Un vent de répression souffle sur la Turquie où la liberté de la presse est une nouvelle fois menacée. Neuf personnes, dont sept journalistes, ont été arrêtées ce week-end à Istanbul pour avoir participé à une manifestation en hommage à deux reporters turcs d’origine kurde tués en Syrie la semaine dernière. Une mobilisation pacifique qui a tourné au cauchemar.
Des journalistes arrêtés pour « propagande terroriste »
Samedi, une cinquantaine de personnes s’étaient rassemblées sur la place Sishane à Istanbul malgré l’interdiction des autorités. Leur objectif : rendre hommage à Nazim Dastan, 32 ans, et Cihan Bilgin, 29 ans, deux journalistes travaillant pour des médias kurdes, tués jeudi dans une frappe de drone près d’Alep en Syrie. Mais la police turque est rapidement intervenue, interpellant 59 manifestants.
Si 50 d’entre eux ont été relâchés, neuf personnes, dont sept journalistes, ont été déférées devant un juge pénal qui a ordonné leur arrestation pour « propagande terroriste », a indiqué dimanche la MLSA, une ONG turque de défense des droits des journalistes. Une accusation grave dans un pays où la liberté d’expression est de plus en plus muselée.
Tués dans une frappe de « drone turc »
Nazim Dastan et Cihan Bilgin couvraient les événements dans le nord de la Syrie lorsqu’ils ont été tués. Selon l’association des journalistes turcs Dicle Firat, leur voiture a été touchée par une explosion près du barrage de Techrine, à l’est d’Alep. L’Observatoire syrien des droits de l’Homme (OSDH) affirme qu’un « drone turc les a directement visés, provoquant leur mort », une version corroborée par plusieurs médias kurdes.
Depuis la chute de Bachar al-Assad début décembre, la Turquie soutient une offensive de groupes armés contre les forces kurdes dans cette zone.
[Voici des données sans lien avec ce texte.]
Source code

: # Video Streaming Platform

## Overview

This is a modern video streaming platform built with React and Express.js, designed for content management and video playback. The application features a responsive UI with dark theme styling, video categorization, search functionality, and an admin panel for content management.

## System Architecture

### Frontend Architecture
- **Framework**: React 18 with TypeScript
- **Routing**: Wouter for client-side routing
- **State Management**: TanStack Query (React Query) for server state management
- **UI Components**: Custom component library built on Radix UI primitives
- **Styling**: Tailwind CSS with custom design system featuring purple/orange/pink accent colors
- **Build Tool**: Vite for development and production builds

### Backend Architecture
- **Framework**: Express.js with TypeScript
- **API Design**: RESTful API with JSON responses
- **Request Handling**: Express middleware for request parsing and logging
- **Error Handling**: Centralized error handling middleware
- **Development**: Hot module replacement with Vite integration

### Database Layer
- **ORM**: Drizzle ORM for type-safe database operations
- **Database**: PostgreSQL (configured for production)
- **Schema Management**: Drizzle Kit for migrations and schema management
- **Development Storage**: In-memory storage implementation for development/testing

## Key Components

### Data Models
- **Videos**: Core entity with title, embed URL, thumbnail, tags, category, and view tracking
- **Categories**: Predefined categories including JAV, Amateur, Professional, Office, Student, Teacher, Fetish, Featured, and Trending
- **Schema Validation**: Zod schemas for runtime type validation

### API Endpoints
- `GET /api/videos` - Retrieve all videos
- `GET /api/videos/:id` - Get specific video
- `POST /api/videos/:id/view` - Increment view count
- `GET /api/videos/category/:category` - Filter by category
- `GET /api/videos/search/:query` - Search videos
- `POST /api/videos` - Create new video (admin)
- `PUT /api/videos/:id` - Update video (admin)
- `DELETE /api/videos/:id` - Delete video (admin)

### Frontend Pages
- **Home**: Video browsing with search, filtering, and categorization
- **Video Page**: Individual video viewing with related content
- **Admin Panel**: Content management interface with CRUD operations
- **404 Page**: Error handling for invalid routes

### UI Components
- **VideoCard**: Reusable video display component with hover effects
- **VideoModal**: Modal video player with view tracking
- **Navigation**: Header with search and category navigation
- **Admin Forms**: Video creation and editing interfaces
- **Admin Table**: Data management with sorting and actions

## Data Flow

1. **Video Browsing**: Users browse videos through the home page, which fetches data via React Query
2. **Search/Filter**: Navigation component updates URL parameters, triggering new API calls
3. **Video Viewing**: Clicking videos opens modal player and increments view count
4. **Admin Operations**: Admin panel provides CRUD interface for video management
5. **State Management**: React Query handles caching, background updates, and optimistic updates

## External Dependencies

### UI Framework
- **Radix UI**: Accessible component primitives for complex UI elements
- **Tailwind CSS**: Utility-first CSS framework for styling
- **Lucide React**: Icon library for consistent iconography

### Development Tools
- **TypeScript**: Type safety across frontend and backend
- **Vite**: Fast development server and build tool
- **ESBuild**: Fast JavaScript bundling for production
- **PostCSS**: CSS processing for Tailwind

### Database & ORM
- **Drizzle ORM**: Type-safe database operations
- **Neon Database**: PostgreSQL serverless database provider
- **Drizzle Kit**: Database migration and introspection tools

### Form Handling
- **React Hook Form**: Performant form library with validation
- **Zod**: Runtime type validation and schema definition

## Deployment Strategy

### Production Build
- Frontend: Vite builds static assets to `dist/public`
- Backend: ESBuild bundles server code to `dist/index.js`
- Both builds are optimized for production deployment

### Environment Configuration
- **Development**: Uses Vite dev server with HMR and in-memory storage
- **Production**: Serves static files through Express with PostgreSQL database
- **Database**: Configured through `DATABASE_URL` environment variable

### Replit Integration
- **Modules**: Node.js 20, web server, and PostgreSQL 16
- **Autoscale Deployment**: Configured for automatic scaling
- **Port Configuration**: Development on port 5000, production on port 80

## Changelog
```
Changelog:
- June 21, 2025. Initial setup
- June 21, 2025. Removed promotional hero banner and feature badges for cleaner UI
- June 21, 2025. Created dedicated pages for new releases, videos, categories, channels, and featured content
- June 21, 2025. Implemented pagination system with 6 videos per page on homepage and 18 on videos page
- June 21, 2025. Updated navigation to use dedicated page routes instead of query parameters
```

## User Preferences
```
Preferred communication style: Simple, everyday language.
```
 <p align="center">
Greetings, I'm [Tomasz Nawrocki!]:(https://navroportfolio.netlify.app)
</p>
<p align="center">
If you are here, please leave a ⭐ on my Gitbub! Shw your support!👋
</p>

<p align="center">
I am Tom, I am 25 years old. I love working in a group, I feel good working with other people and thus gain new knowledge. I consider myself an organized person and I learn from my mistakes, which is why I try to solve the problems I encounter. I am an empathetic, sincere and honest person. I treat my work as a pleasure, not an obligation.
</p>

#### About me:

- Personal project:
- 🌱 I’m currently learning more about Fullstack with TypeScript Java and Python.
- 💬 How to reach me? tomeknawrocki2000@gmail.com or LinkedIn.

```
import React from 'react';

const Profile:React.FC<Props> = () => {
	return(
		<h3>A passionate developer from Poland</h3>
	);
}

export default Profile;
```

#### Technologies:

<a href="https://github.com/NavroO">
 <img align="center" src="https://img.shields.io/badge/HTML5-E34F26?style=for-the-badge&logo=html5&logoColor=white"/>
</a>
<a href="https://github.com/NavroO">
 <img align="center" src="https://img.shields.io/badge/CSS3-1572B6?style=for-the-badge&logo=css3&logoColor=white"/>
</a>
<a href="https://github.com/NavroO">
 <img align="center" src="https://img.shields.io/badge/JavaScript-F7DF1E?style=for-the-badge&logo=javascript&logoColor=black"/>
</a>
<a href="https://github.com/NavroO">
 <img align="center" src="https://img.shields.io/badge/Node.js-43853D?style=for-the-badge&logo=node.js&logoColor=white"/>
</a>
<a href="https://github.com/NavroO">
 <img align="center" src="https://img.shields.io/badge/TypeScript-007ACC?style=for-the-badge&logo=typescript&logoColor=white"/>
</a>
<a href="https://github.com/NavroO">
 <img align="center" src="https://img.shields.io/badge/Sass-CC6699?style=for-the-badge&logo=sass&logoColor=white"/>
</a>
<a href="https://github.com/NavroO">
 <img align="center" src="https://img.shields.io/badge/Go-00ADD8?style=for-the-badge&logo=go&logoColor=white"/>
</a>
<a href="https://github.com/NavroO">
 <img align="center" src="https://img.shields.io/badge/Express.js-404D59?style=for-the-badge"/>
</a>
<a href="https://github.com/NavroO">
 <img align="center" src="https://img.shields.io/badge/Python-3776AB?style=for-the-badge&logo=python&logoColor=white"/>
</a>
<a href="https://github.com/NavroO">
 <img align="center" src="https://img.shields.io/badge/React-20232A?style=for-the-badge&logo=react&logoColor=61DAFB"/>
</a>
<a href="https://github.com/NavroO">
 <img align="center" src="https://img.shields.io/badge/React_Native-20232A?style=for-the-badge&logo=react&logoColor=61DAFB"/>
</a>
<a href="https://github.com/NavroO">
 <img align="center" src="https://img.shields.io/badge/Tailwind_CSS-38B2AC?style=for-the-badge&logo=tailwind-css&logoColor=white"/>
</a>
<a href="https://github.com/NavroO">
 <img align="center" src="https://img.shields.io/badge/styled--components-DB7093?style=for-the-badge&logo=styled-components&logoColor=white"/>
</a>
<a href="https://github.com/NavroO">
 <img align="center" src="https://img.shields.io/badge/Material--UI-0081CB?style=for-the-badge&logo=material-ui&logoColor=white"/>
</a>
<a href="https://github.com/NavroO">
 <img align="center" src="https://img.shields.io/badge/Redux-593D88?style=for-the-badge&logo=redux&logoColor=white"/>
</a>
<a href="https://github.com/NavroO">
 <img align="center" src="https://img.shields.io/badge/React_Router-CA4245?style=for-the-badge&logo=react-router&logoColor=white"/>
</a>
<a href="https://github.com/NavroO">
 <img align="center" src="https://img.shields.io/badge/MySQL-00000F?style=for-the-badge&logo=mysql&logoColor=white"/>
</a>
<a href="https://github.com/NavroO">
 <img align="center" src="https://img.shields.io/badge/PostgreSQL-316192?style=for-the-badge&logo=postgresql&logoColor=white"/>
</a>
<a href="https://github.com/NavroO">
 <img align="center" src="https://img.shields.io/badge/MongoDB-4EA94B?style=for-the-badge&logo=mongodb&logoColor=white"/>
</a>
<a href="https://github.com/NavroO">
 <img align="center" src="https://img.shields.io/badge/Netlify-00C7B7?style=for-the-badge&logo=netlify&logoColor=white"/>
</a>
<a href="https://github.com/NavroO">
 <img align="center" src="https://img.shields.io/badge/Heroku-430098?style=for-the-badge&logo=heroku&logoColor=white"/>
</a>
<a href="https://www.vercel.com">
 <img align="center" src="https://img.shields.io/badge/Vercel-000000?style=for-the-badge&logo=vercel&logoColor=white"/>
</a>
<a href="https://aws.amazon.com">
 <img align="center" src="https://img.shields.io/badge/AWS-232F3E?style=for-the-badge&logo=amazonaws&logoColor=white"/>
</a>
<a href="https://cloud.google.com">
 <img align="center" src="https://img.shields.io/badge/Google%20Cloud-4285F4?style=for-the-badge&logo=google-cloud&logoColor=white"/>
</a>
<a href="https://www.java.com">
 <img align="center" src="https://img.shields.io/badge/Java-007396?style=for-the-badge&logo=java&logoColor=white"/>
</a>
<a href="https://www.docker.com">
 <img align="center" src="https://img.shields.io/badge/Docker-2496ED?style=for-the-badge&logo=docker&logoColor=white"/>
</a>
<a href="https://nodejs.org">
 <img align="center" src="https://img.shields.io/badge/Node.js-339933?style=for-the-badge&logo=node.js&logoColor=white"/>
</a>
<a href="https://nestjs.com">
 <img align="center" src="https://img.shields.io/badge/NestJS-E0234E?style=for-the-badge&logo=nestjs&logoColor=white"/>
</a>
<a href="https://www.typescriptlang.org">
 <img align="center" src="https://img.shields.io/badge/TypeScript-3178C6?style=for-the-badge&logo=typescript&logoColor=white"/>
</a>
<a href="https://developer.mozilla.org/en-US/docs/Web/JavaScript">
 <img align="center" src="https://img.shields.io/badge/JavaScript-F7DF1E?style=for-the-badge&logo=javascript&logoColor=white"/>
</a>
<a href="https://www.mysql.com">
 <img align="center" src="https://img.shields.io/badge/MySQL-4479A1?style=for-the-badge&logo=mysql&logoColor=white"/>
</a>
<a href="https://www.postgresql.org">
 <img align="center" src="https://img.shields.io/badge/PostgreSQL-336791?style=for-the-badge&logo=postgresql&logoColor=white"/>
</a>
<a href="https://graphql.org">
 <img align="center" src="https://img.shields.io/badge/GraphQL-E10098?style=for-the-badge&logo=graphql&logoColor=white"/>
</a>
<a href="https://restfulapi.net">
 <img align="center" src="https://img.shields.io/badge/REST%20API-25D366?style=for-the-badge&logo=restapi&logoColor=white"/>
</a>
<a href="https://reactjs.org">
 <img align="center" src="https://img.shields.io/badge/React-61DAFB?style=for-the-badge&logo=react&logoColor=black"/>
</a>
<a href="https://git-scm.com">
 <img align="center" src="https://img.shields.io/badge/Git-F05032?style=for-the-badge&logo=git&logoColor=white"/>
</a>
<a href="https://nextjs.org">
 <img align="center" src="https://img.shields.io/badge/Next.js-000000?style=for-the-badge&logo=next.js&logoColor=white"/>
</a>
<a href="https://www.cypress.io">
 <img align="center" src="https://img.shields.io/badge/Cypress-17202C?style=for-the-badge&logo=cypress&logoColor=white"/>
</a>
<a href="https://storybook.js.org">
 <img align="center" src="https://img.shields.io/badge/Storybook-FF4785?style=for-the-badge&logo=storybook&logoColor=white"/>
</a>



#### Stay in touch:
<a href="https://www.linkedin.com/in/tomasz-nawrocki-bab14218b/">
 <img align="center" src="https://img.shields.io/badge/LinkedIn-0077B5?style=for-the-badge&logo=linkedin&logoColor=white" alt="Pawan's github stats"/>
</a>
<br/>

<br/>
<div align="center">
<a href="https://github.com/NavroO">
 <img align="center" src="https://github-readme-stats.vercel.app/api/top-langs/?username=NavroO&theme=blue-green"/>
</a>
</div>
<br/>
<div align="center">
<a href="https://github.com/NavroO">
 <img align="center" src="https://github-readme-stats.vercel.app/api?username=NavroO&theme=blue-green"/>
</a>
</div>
D’après un responsable turc, entre 16 000 et 18 000 soldats turcs seraient déployés en Syrie, prêts à intervenir tant que les combattants kurdes ne déposeront pas les armes. Les journalistes se retrouvent pris entre deux feux dans ce conflit.
Des voix qui dérangent, réduites au silence
Ces arrestations interviennent dans un contexte de répression accrue contre les voix critiques en Turquie. Reporters, défenseurs des droits humains, opposants politiques : tous ceux qui osent s’exprimer librement risquent la prison. Le Syndicat des journalistes turcs a vivement condamné l’attaque contre leurs confrères, dénonçant un ciblage délibéré pour faire taire ceux qui tentent d’informer sur un conflit opaque et meurtrier.
En Turquie, être journaliste est devenu un crime. Mais nous continuerons à nous battre pour la vérité, quoi qu’il en coûte.
Un reporter turc souhaitant rester anonyme
Face à la dégradation de la situation, des voix s’élèvent pour réclamer la libération immédiate des journalistes arrêtés et une enquête indépendante sur la mort de Nazim Dastan et Cihan Bilgin. Mais dans une Turquie de plus en plus autoritaire, l’espoir d’obtenir vérité et justice semble bien mince. La liberté de la presse est en grand danger, et avec elle, le droit des citoyens à une information libre et plurielle, essentielle à toute démocratie.